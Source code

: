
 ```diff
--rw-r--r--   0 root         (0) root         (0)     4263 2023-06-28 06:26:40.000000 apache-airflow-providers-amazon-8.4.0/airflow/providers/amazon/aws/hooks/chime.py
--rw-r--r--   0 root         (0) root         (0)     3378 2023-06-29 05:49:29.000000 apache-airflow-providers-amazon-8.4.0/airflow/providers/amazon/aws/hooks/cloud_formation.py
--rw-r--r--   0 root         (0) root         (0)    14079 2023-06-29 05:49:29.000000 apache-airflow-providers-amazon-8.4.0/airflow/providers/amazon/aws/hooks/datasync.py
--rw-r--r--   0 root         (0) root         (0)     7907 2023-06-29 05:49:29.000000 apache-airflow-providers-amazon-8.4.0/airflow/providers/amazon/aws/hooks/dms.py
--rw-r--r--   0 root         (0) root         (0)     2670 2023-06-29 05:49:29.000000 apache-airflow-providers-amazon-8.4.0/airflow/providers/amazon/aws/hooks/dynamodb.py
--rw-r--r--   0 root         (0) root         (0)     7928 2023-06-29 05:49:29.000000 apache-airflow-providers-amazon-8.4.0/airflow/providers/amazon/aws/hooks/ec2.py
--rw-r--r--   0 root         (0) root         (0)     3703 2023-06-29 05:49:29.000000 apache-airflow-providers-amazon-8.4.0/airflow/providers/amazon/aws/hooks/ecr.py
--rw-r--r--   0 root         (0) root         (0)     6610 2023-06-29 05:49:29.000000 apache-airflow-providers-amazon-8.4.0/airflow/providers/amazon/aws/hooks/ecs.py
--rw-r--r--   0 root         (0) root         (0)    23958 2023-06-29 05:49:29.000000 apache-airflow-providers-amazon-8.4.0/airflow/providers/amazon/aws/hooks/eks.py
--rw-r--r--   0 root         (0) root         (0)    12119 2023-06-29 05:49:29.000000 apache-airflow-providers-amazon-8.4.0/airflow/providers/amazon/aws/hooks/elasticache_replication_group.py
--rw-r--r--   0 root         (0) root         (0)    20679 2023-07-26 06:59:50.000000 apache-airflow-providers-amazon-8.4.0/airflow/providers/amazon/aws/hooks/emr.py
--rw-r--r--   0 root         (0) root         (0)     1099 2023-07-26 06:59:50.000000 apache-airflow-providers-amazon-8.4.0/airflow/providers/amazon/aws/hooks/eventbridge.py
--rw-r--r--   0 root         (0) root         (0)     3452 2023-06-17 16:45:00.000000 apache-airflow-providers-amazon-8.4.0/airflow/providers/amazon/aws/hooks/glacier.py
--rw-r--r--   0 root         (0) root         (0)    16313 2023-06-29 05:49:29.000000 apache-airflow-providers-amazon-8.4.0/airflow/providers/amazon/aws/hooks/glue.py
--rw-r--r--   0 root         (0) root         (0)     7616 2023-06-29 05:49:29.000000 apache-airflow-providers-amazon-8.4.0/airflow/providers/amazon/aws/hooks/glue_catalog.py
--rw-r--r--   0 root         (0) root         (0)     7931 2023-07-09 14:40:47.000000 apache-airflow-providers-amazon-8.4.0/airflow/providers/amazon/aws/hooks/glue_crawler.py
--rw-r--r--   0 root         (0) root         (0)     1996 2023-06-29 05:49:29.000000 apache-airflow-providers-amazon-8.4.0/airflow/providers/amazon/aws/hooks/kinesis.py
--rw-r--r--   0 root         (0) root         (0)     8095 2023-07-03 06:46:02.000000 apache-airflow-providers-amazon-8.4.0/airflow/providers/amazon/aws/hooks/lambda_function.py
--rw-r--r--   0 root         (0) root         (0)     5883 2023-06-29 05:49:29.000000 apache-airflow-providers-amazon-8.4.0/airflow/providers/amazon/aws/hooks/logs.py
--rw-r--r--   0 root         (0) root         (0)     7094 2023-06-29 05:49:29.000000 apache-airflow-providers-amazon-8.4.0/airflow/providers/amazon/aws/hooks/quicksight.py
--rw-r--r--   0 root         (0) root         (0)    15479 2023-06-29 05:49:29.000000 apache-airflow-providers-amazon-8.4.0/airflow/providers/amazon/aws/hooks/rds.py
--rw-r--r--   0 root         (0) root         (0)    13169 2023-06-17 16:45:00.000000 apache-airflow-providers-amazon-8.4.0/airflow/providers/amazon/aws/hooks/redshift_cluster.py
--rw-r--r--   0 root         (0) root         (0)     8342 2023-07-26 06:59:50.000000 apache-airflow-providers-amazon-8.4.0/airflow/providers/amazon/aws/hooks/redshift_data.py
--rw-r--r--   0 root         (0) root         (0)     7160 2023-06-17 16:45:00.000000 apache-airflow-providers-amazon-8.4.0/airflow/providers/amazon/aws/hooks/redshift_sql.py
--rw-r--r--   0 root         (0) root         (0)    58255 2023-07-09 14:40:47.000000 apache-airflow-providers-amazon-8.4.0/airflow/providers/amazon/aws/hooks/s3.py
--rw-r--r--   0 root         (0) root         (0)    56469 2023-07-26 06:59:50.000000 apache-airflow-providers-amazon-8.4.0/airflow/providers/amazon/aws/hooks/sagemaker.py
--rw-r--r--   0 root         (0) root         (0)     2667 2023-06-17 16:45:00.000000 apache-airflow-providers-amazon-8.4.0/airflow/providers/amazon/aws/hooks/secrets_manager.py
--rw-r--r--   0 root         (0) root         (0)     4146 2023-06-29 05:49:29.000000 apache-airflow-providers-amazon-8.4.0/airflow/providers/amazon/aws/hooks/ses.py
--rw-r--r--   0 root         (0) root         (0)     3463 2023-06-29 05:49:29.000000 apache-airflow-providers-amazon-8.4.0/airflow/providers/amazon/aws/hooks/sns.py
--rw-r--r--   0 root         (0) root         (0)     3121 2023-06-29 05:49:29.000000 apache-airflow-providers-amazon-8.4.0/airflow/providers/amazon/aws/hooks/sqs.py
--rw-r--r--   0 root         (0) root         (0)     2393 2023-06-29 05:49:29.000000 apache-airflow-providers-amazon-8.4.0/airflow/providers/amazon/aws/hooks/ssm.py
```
========
* **What is needed**
Nothing should be left out when the listing is retyped exactly.

* **The answer**
Source code

:
 ```diff
--rw-r--r--   0 root         (0) root         (0)     4263 2023-06-28 06:26:40.000000 apache-airflow-providers-amazon-8.4.0/airflow/providers/amazon/aws/hooks/chime.py
--rw-r--r--   0 root         (0) root         (0)     3378 2023-06-29 05:49:29.000000 apache-airflow-providers-amazon-8.4.0/airflow/providers/amazon/aws/hooks/cloud_formation.py
--rw-r--r--   0 root         (0) root         (0)    14079 2023-06-29 05:49:29.000000 apache-airflow-providers-amazon-8.4.0/airflow/providers/amazon/aws/hooks/datasync.py
--rw-r--r--   0 root         (0) root         (0)     7907 2023-06-29 05:49:29.000000 apache-airflow-providers-amazon-8.4.0/airflow/providers/amazon/aws/hooks/dms.py
--rw-r--r--   0 root         (0) root         (0)     2670 2023-06-29 05:49:29.000000 apache-airflow-providers-amazon-8.4.0/airflow/providers/amazon/aws/hooks/dynamodb.py
--rw-r--r--   0 root         (0) root         (0)     7928 2023-06-29 05:49:29.000000 apache-airflow-providers-amazon-8.4.0/airflow/providers/amazon/aws/hooks/ec2.py
--rw-r--r--   0 root         (0) root         (0)     3703 2023-06-29 05:49:29.000000 apache-airflow-providers-amazon-8.4.0/airflow/providers/amazon/aws/hooks/ecr.py
--rw-r--r--   0 root         (0) root         (0)     6610 2023-06-29 05:49:29.000000 apache-airflow-providers-amazon-8.4.0/airflow/providers/amazon/aws/hooks/ecs.py
--rw-r--r--   0 root         (0) root         (0)    23958 2023-06-29 05:49:29.000000 apache-airflow-providers-amazon-8.4.0/airflow/providers/amazon/aws/hooks/eks.py
--rw-r--r--   0 root         (0) root         (0)    12119 2023-06-29 05:49:29.000000 apache-airflow-providers-amazon-8.4.0/airflow/providers/amazon/aws/hooks/elasticache_replication_group.py
--rw-r--r--   0 root         (0) root         (0)    20679 2023-07-26 06:59:50.000000 apache-airflow-providers-amazon-8.4.0/airflow/providers/amazon/aws/hooks/emr.py
--rw-r--r--   0 root         (0) root         (0)     1099 2023-07-26 06:59:50.000000 apache-airflow-providers-amazon-8.4.0/airflow/providers/amazon/aws/hooks/eventbridge.py
--rw-r--r--   0 root         (0) root         (0)     3452 2023-06-17 16:45:00.000000 apache-airflow-providers-amazon-8.4.0/airflow/providers/amazon/aws/hooks/glacier.py
--rw-r--r--   0 root         (0) root         (0)    16313 2023-06-29 05:49:29.000000 apache-airflow-providers-amazon-8.4.0/airflow/providers/amazon/aws/hooks/glue.py
--rw-r--r--   0 root         (0) root         (0)     7616 2023-06-29 05:49:29.000000 apache-airflow-providers-amazon-8.4.0/airflow/providers/amazon/aws/hooks/glue_catalog.py
--rw-r--r--   0 root         (0) root         (0)     7931 2023-07-09 14:40:47.000000 apache-airflow-providers-amazon-8.4.0/airflow/providers/amazon/aws/hooks/glue_crawler.py
--rw-r--r--   0 root         (0) root         (0)     1996 2023-06-29 05:49:29.000000 apache-airflow-providers-amazon-8.4.0/airflow/providers/amazon/aws/hooks/kinesis.py
--rw-r--r--   0 root         (0) root         (0)     8095 2023-07-03 06:46:02.000000 apache-airflow-providers-amazon-8.4.0/airflow/providers/amazon/aws/hooks/lambda_function.py
--rw-r--r--   0 root         (0) root         (0)     5883 2023-06-29 05:49:29.000000 apache-airflow-providers-amazon-8.4.0/airflow/providers/amazon/aws/hooks/logs.py
--rw-r--r--   0 root         (0) root         (0)     7094 2023-06-29 05:49:29.000000 apache-airflow-providers-amazon-8.4.0/airflow/providers/amazon/aws/hooks/quicksight.py
--rw-r--r--   0 root         (0) root         (0)    15479 2023-06-29 05:49:29.000000 apache-airflow-providers-amazon-8.4.0/airflow/providers/amazon/aws/hooks/rds.py
--rw-r--r--   0 root         (0) root         (0)    13169 2023-06-17 16:45:00.000000 apache-airflow-providers-amazon-8.4.0/airflow/providers/amazon/aws/hooks/redshift_cluster.py
--rw-r--r--   0 root         (0) root         (0)     8342 2023-07-26 06:59:50.000000 apache-airflow-providers-amazon-8.4.0/airflow/providers/amazon/aws/hooks/redshift_data.py
--rw-r--r--   0 root         (0) root         (0)     7160 2023-06-17 16:45:00.000000 apache-airflow-providers-amazon-8.4.0/airflow/providers/amazon/aws/hooks/redshift_sql.py
--rw-r--r--   0 root         (0) root         (0)    58255 2023-07-09 14:40:47.000000 apache-airflow-providers-amazon-8.4.0/airflow/providers/amazon/aws/hooks/s3.py
--rw-r--r--   0 root         (0) root         (0)    56469 2023-07-26 06:59:50.000000 apache-airflow-providers-amazon-8.4.0/airflow/providers/amazon/aws/hooks/sagemaker.py
--rw-r--r--   0 root         (0) root         (0)     2667 2023-06-17 16:45:00.000000 apache-airflow-providers-amazon-8.4.0/airflow/providers/amazon/aws/hooks/secrets_manager.py
--rw-r--r--   0 root         (0) root         (0)     4146 2023-06-29 05:49:29.000000 apache-airflow-providers-amazon-8.4.0/airflow/providers/amazon/aws/hooks/ses.py
--rw-r--r--   0 root         (0) root         (0)     3463 2023-06-29 05:49:29.000000 apache-airflow-providers-amazon-8.4.0/airflow/providers/amazon/aws/hooks/sns.py
--rw-r--r--   0 root         (0) root         (0)     3121 2023-06-29 05:49:29.000000 apache-airflow-providers-amazon-8.4.0/airflow/providers/amazon/aws/hooks/sqs.py
--rw-r--r--   0 root         (0) root         (0)     2393 2023-06-29 05:49:29.000000 apache-airflow-providers-amazon-8.4.0/airflow/providers/amazon/aws/hooks/ssm.py
```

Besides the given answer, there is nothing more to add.